━━━━━ WORKING DATA ━━━━━

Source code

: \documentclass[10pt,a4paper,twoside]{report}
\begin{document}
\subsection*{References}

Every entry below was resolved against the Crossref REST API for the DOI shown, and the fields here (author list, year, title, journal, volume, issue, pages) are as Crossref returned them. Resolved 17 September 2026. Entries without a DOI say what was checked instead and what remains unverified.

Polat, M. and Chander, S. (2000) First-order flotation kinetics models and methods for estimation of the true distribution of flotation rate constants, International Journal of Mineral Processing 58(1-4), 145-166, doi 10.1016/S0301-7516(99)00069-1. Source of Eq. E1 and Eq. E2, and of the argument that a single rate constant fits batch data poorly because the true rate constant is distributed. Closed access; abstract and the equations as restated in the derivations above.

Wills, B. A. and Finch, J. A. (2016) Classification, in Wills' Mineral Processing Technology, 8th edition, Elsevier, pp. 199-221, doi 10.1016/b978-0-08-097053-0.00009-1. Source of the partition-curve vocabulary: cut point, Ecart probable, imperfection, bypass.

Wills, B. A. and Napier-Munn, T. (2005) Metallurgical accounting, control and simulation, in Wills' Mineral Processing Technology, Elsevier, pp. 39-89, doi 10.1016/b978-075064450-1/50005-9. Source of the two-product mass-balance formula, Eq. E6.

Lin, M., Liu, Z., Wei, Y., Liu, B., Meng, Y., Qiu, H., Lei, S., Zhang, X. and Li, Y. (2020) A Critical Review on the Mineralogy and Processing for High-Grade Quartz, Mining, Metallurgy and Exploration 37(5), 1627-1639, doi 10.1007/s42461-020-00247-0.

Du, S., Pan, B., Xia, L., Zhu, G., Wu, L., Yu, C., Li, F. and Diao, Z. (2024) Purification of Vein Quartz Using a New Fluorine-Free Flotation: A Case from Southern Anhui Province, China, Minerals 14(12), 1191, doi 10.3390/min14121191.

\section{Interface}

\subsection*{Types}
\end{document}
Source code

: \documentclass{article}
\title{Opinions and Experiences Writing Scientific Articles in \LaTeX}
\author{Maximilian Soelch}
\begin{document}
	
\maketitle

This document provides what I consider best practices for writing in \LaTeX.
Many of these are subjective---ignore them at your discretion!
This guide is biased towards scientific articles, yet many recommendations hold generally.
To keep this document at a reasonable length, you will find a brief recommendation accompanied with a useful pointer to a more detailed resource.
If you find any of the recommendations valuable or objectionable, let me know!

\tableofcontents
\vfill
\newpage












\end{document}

━━━━━

Within the records above, find every line holding the word "LaTeX" and give the total as a bare number.

§ **SOLUTION TO THIS EXERCISE**
2